# BUSY BEES AT SILICON HIVE

New Processor Cores Target Pixel Processing and Communications By Tom R. Halfhill {6/20/05-01}

Silicon Hive's mission is to replace DSPs and hard-wired application-specific logic with programmable processors based on its unbelievably long instruction word (ULIW) architecture. OK, we're exaggerating—ULIW actually stands for *ultra*long instruction word. But

with instruction words stretching as long as 918 bits, this architecture does seem almost unbelievable.
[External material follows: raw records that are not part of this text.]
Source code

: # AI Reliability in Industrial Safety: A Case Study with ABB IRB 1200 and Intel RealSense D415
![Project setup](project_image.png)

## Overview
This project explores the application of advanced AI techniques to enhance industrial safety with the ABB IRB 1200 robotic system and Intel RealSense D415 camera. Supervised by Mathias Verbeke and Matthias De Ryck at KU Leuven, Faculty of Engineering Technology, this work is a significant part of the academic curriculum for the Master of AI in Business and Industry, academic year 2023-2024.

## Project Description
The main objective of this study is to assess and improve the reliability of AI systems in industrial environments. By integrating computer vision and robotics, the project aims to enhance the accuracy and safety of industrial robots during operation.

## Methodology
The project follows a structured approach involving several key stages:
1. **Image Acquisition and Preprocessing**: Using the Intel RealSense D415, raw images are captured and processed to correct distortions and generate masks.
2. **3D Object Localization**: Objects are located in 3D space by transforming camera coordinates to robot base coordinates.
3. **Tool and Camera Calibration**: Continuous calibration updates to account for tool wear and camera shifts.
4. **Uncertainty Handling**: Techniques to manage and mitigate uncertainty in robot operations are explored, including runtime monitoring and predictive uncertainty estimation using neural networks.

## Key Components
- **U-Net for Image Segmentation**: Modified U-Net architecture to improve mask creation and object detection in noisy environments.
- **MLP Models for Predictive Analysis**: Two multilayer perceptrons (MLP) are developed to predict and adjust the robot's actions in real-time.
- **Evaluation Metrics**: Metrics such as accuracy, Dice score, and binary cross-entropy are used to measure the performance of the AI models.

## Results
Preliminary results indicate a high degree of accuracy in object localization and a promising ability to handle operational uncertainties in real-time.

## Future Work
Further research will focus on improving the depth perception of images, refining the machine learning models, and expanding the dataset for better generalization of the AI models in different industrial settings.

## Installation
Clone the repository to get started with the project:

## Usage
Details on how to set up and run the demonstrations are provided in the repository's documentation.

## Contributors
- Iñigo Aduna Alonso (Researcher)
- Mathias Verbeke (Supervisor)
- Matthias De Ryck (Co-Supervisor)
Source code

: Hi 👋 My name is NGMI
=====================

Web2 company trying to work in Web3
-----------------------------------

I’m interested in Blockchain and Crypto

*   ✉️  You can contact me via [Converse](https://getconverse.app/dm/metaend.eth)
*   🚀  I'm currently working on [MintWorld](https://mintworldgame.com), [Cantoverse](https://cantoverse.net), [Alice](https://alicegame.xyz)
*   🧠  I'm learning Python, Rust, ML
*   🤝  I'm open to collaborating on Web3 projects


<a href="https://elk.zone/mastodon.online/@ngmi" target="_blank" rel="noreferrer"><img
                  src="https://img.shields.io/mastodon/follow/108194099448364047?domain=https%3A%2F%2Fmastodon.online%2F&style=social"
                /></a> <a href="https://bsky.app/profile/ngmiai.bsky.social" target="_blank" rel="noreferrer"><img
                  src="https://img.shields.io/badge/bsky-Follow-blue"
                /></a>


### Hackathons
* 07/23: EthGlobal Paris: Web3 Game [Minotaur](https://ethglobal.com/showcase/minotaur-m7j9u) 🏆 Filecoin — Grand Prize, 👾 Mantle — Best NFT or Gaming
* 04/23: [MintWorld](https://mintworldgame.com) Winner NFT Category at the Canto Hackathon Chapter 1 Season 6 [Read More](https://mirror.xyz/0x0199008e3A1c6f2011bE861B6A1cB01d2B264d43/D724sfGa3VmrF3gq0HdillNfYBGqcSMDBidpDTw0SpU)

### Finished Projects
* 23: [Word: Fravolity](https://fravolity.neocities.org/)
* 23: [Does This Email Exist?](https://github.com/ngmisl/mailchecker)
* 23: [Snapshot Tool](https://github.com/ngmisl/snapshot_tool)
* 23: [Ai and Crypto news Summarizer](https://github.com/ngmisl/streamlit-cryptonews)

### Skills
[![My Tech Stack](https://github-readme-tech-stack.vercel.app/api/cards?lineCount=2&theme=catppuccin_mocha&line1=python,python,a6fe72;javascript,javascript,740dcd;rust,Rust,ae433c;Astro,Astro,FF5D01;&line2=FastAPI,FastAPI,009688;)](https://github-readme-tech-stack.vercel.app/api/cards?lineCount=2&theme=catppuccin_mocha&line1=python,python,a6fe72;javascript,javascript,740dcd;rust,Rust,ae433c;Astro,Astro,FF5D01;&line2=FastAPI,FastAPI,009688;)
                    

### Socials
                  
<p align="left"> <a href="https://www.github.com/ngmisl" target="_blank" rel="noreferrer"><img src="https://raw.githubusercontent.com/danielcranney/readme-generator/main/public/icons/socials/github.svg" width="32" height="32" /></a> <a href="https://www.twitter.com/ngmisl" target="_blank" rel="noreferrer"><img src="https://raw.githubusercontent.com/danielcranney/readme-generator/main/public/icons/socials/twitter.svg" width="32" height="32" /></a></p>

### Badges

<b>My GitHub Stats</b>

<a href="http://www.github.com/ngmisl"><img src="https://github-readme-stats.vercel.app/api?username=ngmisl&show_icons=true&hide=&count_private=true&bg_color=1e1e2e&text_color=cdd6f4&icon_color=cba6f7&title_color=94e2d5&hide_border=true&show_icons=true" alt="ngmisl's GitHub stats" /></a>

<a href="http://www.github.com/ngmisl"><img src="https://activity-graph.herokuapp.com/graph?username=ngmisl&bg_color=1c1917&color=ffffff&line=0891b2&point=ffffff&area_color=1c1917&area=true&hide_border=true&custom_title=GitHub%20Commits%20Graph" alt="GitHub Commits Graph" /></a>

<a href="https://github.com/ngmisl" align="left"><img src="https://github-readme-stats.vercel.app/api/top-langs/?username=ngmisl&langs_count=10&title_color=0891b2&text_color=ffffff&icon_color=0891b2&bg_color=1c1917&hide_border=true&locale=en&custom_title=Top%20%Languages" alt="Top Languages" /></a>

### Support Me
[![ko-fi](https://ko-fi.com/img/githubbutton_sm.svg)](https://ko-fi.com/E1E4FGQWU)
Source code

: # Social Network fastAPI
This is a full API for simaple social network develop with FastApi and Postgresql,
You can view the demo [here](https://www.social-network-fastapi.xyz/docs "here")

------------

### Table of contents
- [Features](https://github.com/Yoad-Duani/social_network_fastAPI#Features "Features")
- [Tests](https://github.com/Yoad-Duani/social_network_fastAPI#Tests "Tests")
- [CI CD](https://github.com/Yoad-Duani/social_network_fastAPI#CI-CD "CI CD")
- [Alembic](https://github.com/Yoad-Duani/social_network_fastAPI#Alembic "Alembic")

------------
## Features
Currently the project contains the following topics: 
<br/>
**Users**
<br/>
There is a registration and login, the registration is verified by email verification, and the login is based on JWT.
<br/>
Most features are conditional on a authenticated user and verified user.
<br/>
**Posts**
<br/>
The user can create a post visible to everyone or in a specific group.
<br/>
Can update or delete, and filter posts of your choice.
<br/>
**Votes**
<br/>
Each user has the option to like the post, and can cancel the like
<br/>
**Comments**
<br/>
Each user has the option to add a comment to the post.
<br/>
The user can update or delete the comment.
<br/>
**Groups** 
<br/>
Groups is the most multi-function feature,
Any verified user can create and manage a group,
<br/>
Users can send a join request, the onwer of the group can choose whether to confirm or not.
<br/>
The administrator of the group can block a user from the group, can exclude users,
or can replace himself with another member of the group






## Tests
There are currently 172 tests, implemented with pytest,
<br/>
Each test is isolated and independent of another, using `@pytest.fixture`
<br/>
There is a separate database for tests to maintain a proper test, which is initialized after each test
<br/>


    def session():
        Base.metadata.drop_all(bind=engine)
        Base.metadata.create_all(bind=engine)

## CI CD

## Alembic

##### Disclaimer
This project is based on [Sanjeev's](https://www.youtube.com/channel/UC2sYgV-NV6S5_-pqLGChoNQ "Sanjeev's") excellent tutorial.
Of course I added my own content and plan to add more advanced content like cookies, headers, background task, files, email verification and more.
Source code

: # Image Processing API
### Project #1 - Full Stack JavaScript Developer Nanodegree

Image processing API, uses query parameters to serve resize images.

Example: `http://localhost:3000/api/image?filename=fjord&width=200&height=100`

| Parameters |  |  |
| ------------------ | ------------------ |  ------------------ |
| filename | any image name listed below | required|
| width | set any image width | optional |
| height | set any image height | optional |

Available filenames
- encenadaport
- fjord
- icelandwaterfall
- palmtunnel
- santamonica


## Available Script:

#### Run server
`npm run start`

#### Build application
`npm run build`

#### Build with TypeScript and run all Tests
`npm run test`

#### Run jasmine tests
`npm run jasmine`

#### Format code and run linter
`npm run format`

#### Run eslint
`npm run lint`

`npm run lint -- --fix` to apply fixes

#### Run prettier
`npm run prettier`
Nevertheless, *Microprocessor Report* believed Silicon Hive's technology was so innovative that we awarded it our *MPR* Analysts' Choice Award for Best Soft-IP Processor Core of 2003. (See *MPR 2/9/04-18*, "Avispa+ Buzzes With Innovation.") Our award was based on Silicon Hive's debut at Microprocessor Forum 2003, when the company introduced the first two ULIW processor cores—Avispa and Avispa+ intended for wireless-communications chips. (See *MPR 12/1/03-02*, "Silicon Hive Breaks Out.")

Last month, at **Spring Processor Forum 2005**, Silicon Hive followed up with two more ULIW processor cores, the Avispa-IM1 and Avispa-CH1. This time, the company is targeting pixel processing as well as wireless communications. Like all Silicon Hive processors introduced so far, the Avispa-IM1 and Avispa-CH1 are synthesizable cores offered as licensable intellectual property (IP).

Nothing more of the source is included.